⟨
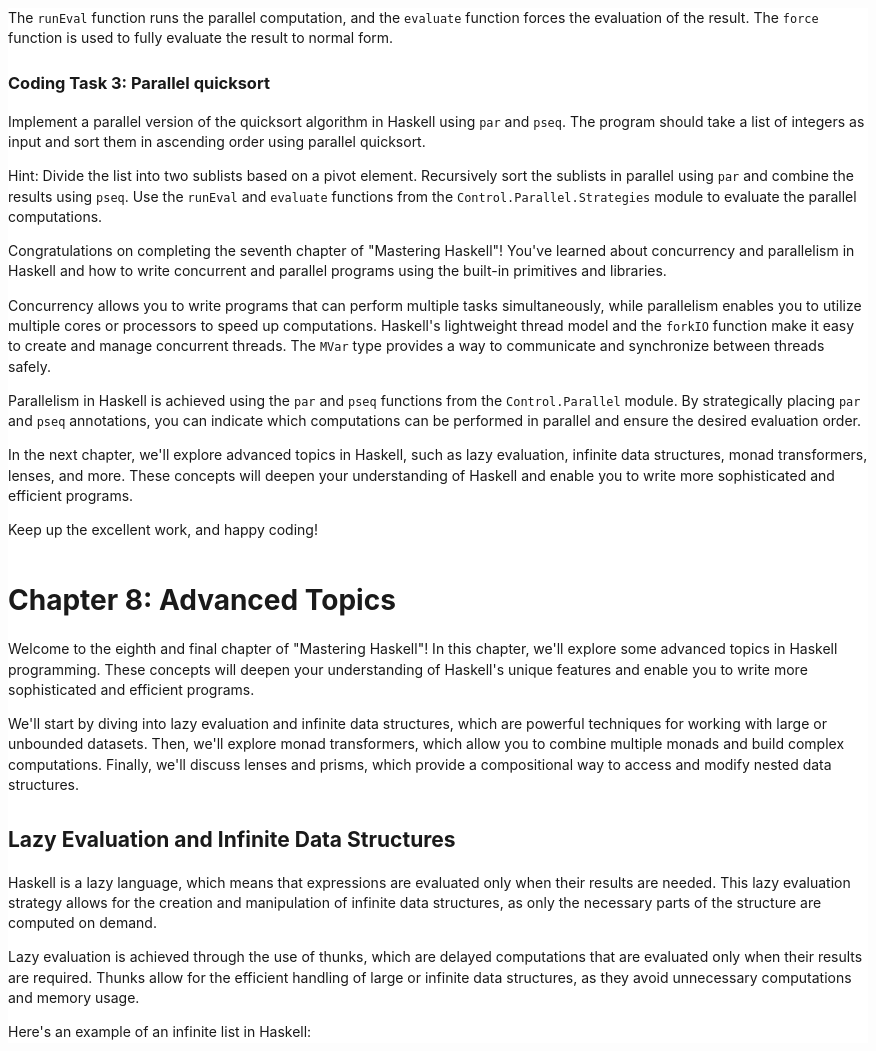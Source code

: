 The `runEval` function runs the parallel computation, and the `evaluate` function forces the evaluation of the result. The `force` function is used to fully evaluate the result to normal form.

### Coding Task 3: Parallel quicksort

Implement a parallel version of the quicksort algorithm in Haskell using `par` and `pseq`. The program should take a list of integers as input and sort them in ascending order using parallel quicksort.

Hint: Divide the list into two sublists based on a pivot element. Recursively sort the sublists in parallel using `par` and combine the results using `pseq`. Use the `runEval` and `evaluate` functions from the `Control.Parallel.Strategies` module to evaluate the parallel computations.

Congratulations on completing the seventh chapter of "Mastering Haskell"! You've learned about concurrency and parallelism in Haskell and how to write concurrent and parallel programs using the built-in primitives and libraries.

Concurrency allows you to write programs that can perform multiple tasks simultaneously, while parallelism enables you to utilize multiple cores or processors to speed up computations. Haskell's lightweight thread model and the `forkIO` function make it easy to create and manage concurrent threads. The `MVar` type provides a way to communicate and synchronize between threads safely.

Parallelism in Haskell is achieved using the `par` and `pseq` functions from the `Control.Parallel` module. By strategically placing `par` and `pseq` annotations, you can indicate which computations can be performed in parallel and ensure the desired evaluation order.

In the next chapter, we'll explore advanced topics in Haskell, such as lazy evaluation, infinite data structures, monad transformers, lenses, and more. These concepts will deepen your understanding of Haskell and enable you to write more sophisticated and efficient programs.

Keep up the excellent work, and happy coding!

# Chapter 8: Advanced Topics

Welcome to the eighth and final chapter of "Mastering Haskell"! In this chapter, we'll explore some advanced topics in Haskell programming. These concepts will deepen your understanding of Haskell's unique features and enable you to write more sophisticated and efficient programs.

We'll start by diving into lazy evaluation and infinite data structures, which are powerful techniques for working with large or unbounded datasets. Then, we'll explore monad transformers, which allow you to combine multiple monads and build complex computations. Finally, we'll discuss lenses and prisms, which provide a compositional way to access and modify nested data structures.

## Lazy Evaluation and Infinite Data Structures

Haskell is a lazy language, which means that expressions are evaluated only when their results are needed. This lazy evaluation strategy allows for the creation and manipulation of infinite data structures, as only the necessary parts of the structure are computed on demand.

Lazy evaluation is achieved through the use of thunks, which are delayed computations that are evaluated only when their results are required. Thunks allow for the efficient handling of large or infinite data structures, as they avoid unnecessary computations and memory usage.

Here's an example of an infinite list in Haskell:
⟩
ASSIGNMENT: As the answer, set down only the lines from the data above between the one holding "to normal form." and the one holding "Implement a parallel", inclusive, exactly as they read.

WRITTEN RESPONSE:
: The `runEval` function runs the parallel computation, and the `evaluate` function forces the evaluation of the result. The `force` function is used to fully evaluate the result to normal form.

### Coding Task 3: Parallel quicksort

Implement a parallel version of the quicksort algorithm in Haskell using `par` and `pseq`. The program should take a list of integers as input and sort them in ascending order using parallel quicksort.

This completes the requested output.